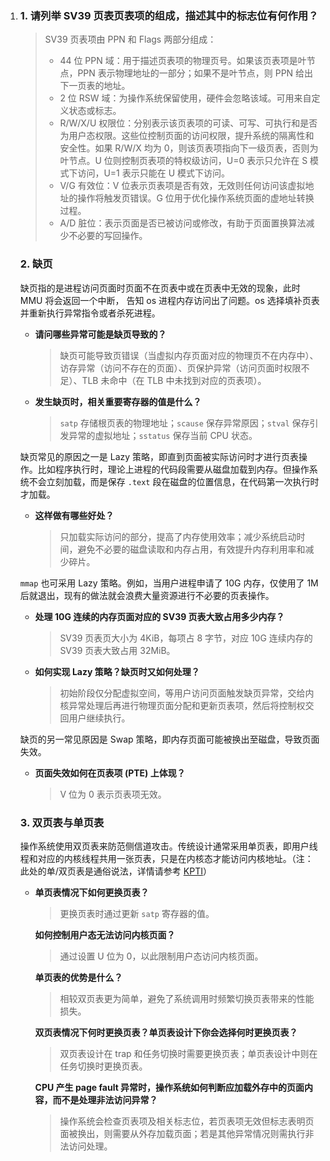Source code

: 1. ### 1. 请列举 SV39 页表页表项的组成，描述其中的标志位有何作用？

      > SV39 页表项由 PPN 和 Flags 两部分组成：
      >
      > - 44 位 PPN 域：用于描述页表项的物理页号。如果该页表项是叶节点，PPN 表示物理地址的一部分；如果不是叶节点，则 PPN 给出下一页表的地址。
      > - 2 位 RSW 域：为操作系统保留使用，硬件会忽略该域。可用来自定义状态或标志。
      > - R/W/X/U 权限位：分别表示该页表项的可读、可写、可执行和是否为用户态权限。这些位控制页面的访问权限，提升系统的隔离性和安全性。如果 R/W/X 均为 0，则该页表项指向下一级页表，否则为叶节点。U 位则控制页表项的特权级访问，U=0 表示只允许在 S 模式下访问，U=1 表示只能在 U 模式下访问。
      > - V/G 有效位：V 位表示页表项是否有效，无效则任何访问该虚拟地址的操作将触发页错误。G 位用于优化操作系统页面的虚地址转换过程。
      > - A/D 脏位：表示页面是否已被访问或修改，有助于页面置换算法减少不必要的写回操作。

   ### 2. 缺页
      缺页指的是进程访问页面时页面不在页表中或在页表中无效的现象，此时 MMU 将会返回一个中断， 告知 os 进程内存访问出了问题。os 选择填补页表并重新执行异常指令或者杀死进程。

      - **请问哪些异常可能是缺页导致的？**

        > 缺页可能导致页错误（当虚拟内存页面对应的物理页不在内存中）、访存异常（访问不存在的页面）、页保护异常（访问页面时权限不足）、TLB 未命中（在 TLB 中未找到对应的页表项）。

      - **发生缺页时，相关重要寄存器的值是什么？**

        > `satp` 存储根页表的物理地址；`scause` 保存异常原因；`stval` 保存引发异常的虚拟地址；`sstatus` 保存当前 CPU 状态。

      缺页常见的原因之一是 Lazy 策略，即直到页面被实际访问时才进行页表操作。比如程序执行时，理论上进程的代码段需要从磁盘加载到内存。但操作系统不会立刻加载，而是保存 `.text` 段在磁盘的位置信息，在代码第一次执行时才加载。

      - **这样做有哪些好处？**

        > 只加载实际访问的部分，提高了内存使用效率；减少系统启动时间，避免不必要的磁盘读取和内存占用，有效提升内存利用率和减少碎片。

      `mmap` 也可采用 Lazy 策略。例如，当用户进程申请了 10G 内存，仅使用了 1M 后就退出，现有的做法就会浪费大量资源进行不必要的页表操作。

      - **处理 10G 连续的内存页面对应的 SV39 页表大致占用多少内存？**

        > SV39 页表页大小为 4KiB，每项占 8 字节，对应 10G 连续内存的 SV39 页表大致占用 32MiB。

      - **如何实现 Lazy 策略？缺页时又如何处理？**

        > 初始阶段仅分配虚拟空间，等用户访问页面触发缺页异常，交给内核异常处理后再进行物理页面分配和更新页表项，然后将控制权交回用户继续执行。

      缺页的另一常见原因是 Swap 策略，即内存页面可能被换出至磁盘，导致页面失效。

      - **页面失效如何在页表项 (PTE) 上体现？**

        > V 位为 0 表示页表项无效。

   ### 3. 双页表与单页表

      操作系统使用双页表来防范侧信道攻击。传统设计通常采用单页表，即用户线程和对应的内核线程共用一张页表，只是在内核态才能访问内核地址。（注：此处的单/双页表是通俗说法，详情请参考 [KPTI](https://en.wikipedia.org/wiki/Kernel_page-table_isolation)）

      - **单页表情况下如何更换页表？**

        > 更换页表时通过更新 `satp` 寄存器的值。

        **如何控制用户态无法访问内核页面？**

        > 通过设置 U 位为 0，以此限制用户态访问内核页面。

        **单页表的优势是什么？**

        > 相较双页表更为简单，避免了系统调用时频繁切换页表带来的性能损失。

        **双页表情况下何时更换页表？单页表设计下你会选择何时更换页表？**

        > 双页表设计在 trap 和任务切换时需要更换页表；单页表设计中则在任务切换时更换页表。

        **CPU 产生 page fault 异常时，操作系统如何判断应加载外存中的页面内容，而不是处理非法访问异常？**

        > 操作系统会检查页表项及相关标志位，若页表项无效但标志表明页面被换出，则需要从外存加载页面；若是其他异常情况则需执行非法访问处理。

:::

Look at the listing and set down only the lines from its start through the line with "- **请问哪些异常可能是缺页导致的？**", word for word and without pictures.

Written reply
Source code

: 1. ### 1. 请列举 SV39 页表页表项的组成，描述其中的标志位有何作用？

      > SV39 页表项由 PPN 和 Flags 两部分组成：
      >
      > - 44 位 PPN 域：用于描述页表项的物理页号。如果该页表项是叶节点，PPN 表示物理地址的一部分；如果不是叶节点，则 PPN 给出下一页表的地址。
      > - 2 位 RSW 域：为操作系统保留使用，硬件会忽略该域。可用来自定义状态或标志。
      > - R/W/X/U 权限位：分别表示该页表项的可读、可写、可执行和是否为用户态权限。这些位控制页面的访问权限，提升系统的隔离性和安全性。如果 R/W/X 均为 0，则该页表项指向下一级页表，否则为叶节点。U 位则控制页表项的特权级访问，U=0 表示只允许在 S 模式下访问，U=1 表示只能在 U 模式下访问。
      > - V/G 有效位：V 位表示页表项是否有效，无效则任何访问该虚拟地址的操作将触发页错误。G 位用于优化操作系统页面的虚地址转换过程。
      > - A/D 脏位：表示页面是否已被访问或修改，有助于页面置换算法减少不必要的写回操作。

   ### 2. 缺页
      缺页指的是进程访问页面时页面不在页表中或在页表中无效的现象，此时 MMU 将会返回一个中断， 告知 os 进程内存访问出了问题。os 选择填补页表并重新执行异常指令或者杀死进程。

      - **请问哪些异常可能是缺页导致的？**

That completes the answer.